All over Canada Sunday morning as the novel coronavirus loomed, people who had missed last-minute phone calls, e-mails and Facebook posts arrived at church to find a message delivered in person or just as a notice taped to the door, in one form of language or another: Go home.
“Sunday was very strange,” says downtown Toronto Anglican priest Maggie Helwig, whose church feeds about 100 people early Sunday morning.
“I was up at 5, as I normally am, and went in for the breakfast, but we had to abruptly, and without any warning for our guests, introduce a takeaway format. People came in, we gave them bags of food, they were able to use the washroom and then they had to leave immediately,” she said.
“It’s hard to do.”
“I’m glad we’re still able to give people food, but people also want their social space and somewhere to sit down, Some of them have been walking around all night, and we had to tell people that they couldn’t stay, but we gave them bags of food and did a big wipe down of all the high touch surfaces with Lysol wipes before and after, which took a fair while.”
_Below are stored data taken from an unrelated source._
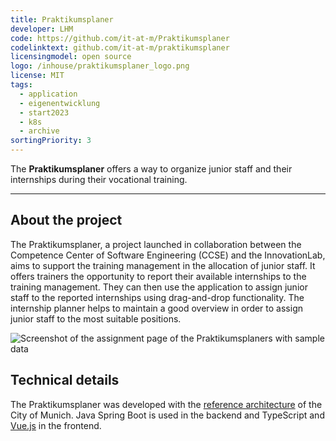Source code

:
 ```yaml
---
title: Praktikumsplaner
developer: LHM
code: https://github.com/it-at-m/Praktikumsplaner
codelinktext: github.com/it-at-m/praktikumsplaner
licensingmodel: open source
logo: /inhouse/praktikumsplaner_logo.png
license: MIT
tags:
  - application
  - eigenentwicklung
  - start2023
  - k8s
  - archive
sortingPriority: 3
---
```


The **Praktikumsplaner** offers a way to organize junior staff and their internships during their vocational training.

---

## About the project

The Praktikumsplaner, a project launched in collaboration between the Competence Center of Software Engineering (CCSE) and the InnovationLab, aims to support the training management in the allocation of junior staff.
It offers trainers the opportunity to report their available internships to the training management.
They can then use the application to assign junior staff to the reported internships using drag-and-drop functionality.
The internship planner helps to maintain a good overview in order to assign junior staff to the most suitable positions.

![Screenshot of the assignment page of the Praktikumsplaners with sample data](/inhouse/Screenshot_Praktikumsplaner.png)

## Technical details

The Praktikumsplaner was developed with the [reference architecture](../publish#refarch) of the City of Munich.
Java Spring Boot is used in the backend and TypeScript and [Vue.js](vuejs) in the frontend.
After that, Helwig led a service, livestreamed on Facebook, that involved only two other people, one of whom was filming it.
“A couple of people turned up. We’d send out emails, we’d done a phone tree, we’d done all that, but still a couple of people turned up and we had to say, ‘I’m sorry, no church today.’”
Helwig was acting on instructions from her bishops, who had told clergy late Friday (capitals in the original) that:
“The key principle to follow is: NO CONGREGATION IS TO BE ASSEMBLED, OF ANY SIZE, AT ANY TIME.”
“Think ‘bare minimum’ in all things,” the bishops wrote. “Although it is antithetical to what Church is all about, our goal at this time must be to gather as few people as possible.”